▶ _Activity_: From the first line of the material through the line containing "- Trace hardware", restate everything word for word and nothing more.

▶ _Provided material_:
/---
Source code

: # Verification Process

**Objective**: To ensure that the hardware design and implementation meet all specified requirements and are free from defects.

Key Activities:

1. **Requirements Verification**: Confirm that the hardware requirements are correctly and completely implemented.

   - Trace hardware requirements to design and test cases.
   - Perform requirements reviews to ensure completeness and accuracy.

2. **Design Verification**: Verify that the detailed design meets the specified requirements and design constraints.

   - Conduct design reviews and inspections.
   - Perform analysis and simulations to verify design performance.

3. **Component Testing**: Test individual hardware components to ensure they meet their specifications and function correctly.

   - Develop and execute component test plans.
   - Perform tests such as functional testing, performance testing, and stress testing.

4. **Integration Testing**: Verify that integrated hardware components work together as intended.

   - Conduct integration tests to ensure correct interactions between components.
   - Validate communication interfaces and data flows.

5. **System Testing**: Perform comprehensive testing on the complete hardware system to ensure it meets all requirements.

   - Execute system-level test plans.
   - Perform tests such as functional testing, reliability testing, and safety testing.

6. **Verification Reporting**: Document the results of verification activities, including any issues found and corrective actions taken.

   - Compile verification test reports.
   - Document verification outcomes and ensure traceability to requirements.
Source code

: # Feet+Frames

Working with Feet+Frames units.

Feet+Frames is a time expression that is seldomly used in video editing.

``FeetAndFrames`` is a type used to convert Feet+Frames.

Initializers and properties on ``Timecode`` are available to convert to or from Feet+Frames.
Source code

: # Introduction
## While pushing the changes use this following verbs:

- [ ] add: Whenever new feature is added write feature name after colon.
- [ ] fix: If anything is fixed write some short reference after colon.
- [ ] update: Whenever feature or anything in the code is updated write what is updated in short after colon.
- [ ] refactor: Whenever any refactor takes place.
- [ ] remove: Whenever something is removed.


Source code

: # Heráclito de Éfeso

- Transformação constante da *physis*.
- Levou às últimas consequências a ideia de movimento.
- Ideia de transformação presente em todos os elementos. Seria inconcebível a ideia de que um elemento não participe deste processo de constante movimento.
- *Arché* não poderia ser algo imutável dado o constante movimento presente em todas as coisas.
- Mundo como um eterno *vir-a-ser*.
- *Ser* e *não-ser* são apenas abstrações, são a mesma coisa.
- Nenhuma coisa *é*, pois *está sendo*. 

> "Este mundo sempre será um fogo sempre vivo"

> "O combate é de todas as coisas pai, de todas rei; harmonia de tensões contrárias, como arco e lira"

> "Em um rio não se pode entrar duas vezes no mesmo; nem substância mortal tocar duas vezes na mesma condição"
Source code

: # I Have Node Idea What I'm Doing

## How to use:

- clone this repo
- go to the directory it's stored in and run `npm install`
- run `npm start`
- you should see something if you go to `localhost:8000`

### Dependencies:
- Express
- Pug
\---
▶ _Written response_:
Source code

: # Verification Process

**Objective**: To ensure that the hardware design and implementation meet all specified requirements and are free from defects.

Key Activities:

1. **Requirements Verification**: Confirm that the hardware requirements are correctly and completely implemented.

   - Trace hardware requirements to design and test cases.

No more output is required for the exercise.